Lauren Bates

Marketing Manager & Lead Storyteller

Worldwide, Amazon is becoming a household name. And, while they are still navigating, to some extent, internal markets, the retailer is second only to Alibaba. Much like Alibaba, Amazon has created their own “selling holiday” (Singles Day and Prime Day, respectively) and they continue to seek out ways to disrupt different markets and the retail industry continues to be on the radar.

Up next on Amazon’s world domination agenda, sportswear.

One way Amazon is trying to make waves is to enter sportswear/athleisure market by partnering with a Taiwanese supplier to manufacture their private-label sportswear brand. Amazon has remained relatively close-lipped on the matter. But, if anyone is interested, sources close to the subject say that Taiwanese supplier is Makalot Industrial Co. This vendor produces clothing for Gap Inc., Uniqlo and Kohl’s Corp. Additionally, Eclat Textile, the country’s leading apparel maker which lists Nike Inc. and Under Armour Inc. among their clientele, is also contributing to Amazon’s private-label sportswear efforts. Confusing, I know.

Moving on.

With the rise of trends like athleisure, it is safe to say that the sportswear apparel market is fairly competitive. Dozens of brands are building their own equity in the uniquely specific market. Including luxury brands! Whether that by partnering with more traditional and established athletic brands, à la Adidas by Stella McCartney and Fenty x Puma, or by building a brand to cater to this niche market (think alo and Soul Flower) the space has no shortage of competition. karlie kloss for stella mccartney

So, why would Amazon want to enter such a saturated space? Because of world domination, obviously! Just kidding. Amazon thrives off of disruption and patience. Their arrival in the space has the potential to drive down price point (similar to what they did with Whole Foods).

At this point, there is no telling if Amazon will attempt to undercut the market and drive down prices, or even how deep their product line will go. But, if the history of Amazon’s success is any indication, the retail powerhouse has unlimited opportunities ahead.

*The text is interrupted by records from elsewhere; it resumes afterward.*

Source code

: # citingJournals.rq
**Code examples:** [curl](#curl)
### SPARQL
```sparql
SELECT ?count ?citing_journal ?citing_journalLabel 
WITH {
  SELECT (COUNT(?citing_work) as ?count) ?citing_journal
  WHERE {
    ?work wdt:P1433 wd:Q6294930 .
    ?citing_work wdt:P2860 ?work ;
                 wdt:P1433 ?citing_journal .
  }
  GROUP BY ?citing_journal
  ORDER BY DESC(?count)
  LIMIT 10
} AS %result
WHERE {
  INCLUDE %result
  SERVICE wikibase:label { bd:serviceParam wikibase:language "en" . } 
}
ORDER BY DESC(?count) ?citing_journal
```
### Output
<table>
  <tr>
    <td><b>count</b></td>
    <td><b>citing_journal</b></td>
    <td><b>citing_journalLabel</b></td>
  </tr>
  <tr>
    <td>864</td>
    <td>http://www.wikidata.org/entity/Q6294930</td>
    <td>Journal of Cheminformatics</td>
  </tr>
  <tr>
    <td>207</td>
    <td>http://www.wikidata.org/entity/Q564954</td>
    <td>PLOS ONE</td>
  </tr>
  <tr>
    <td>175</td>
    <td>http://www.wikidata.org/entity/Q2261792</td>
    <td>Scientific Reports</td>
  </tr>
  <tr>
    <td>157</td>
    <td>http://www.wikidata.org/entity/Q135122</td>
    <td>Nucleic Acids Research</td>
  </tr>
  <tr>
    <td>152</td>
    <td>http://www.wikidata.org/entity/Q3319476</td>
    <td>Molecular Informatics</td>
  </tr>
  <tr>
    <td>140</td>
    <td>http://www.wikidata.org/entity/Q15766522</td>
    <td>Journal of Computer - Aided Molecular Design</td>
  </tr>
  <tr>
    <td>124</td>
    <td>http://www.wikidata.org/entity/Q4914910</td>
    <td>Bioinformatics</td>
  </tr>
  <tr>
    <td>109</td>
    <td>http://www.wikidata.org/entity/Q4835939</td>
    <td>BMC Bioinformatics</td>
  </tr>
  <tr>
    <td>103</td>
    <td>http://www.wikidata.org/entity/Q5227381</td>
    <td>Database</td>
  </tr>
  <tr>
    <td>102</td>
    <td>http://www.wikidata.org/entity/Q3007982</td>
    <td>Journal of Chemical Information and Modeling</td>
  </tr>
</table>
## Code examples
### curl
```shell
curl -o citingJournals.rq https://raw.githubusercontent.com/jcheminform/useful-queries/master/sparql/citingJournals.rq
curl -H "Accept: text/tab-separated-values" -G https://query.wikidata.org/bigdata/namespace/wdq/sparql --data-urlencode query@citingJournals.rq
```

Besides their private-label ambitions in the fashion and sportswear markets, Amazon is exploring a more…viable option. Like the already established Calvin Klein. Amazon Fashion and the luxury fashion label combined forces for pop-ups in New York and LA. Oh, and online. Because, obviously.

This is Amazon’s most anticipated fashion project to date. But, that’s only the start.

While Amazon’s marketing needs are quite different than your traditional retailers. They understand the power or Influencer marketing and a recognizable face. So, is it a coincidence that Karlie Kloss is the face of both Adidas by Stella McCartney and the Calvin Klein x Amazon collaboration. Maybe. But, Bezos and Co. are no dummies.

karlie kloss for calvin klein

But they still have a long way to go to win the wallets, er, hearts of consumers.

Amazon hasn’t exactly kept their fashion ambitions a secret. In fact, they have done quite the opposite. They have been ramping up their marketplace presence with services like Prime Wardrobe (which launched in June of this year) and private-label products.

It might come as a surprise, or perhaps not, but according to data from WGSN (a trend forecasting company) says that Amazon still has a long way to go in the space and win the minds of womenswear shoppers.

The data suggests “[Amazon] still has a long way to go” in conquering the US womenswear market. “People are going to Amazon for something specific, but they’re still not habitually browsing Amazon for fashion,” said the head of retail at WGSN, Francesca Muston, told BoF.

“Fashion is about lifestyle and aspiration, it’s an emotional purchase… The current [consumer] associations with [Amazon] are more transactional.”

Amazon deals in volume, that’s kind of their thing. And because they are dealing with so much volume they rely heavily on warehouses, which drives down overhead that is typically associated with brick-and-mortar stores (like the physical store itself). This allows the ecomm giant to offer merchandise with less of a markup and puts, unwanted, pressure on retailers to lower prices to remain competitive.

Only time will tell if Amazon’s retail ambitions will pay off. But one thing is for certain, the ecomm juggernaut is putting other retailers on edge. And if there are retailers that aren’t taking the Amazon threat seriously, they’re not paying attention.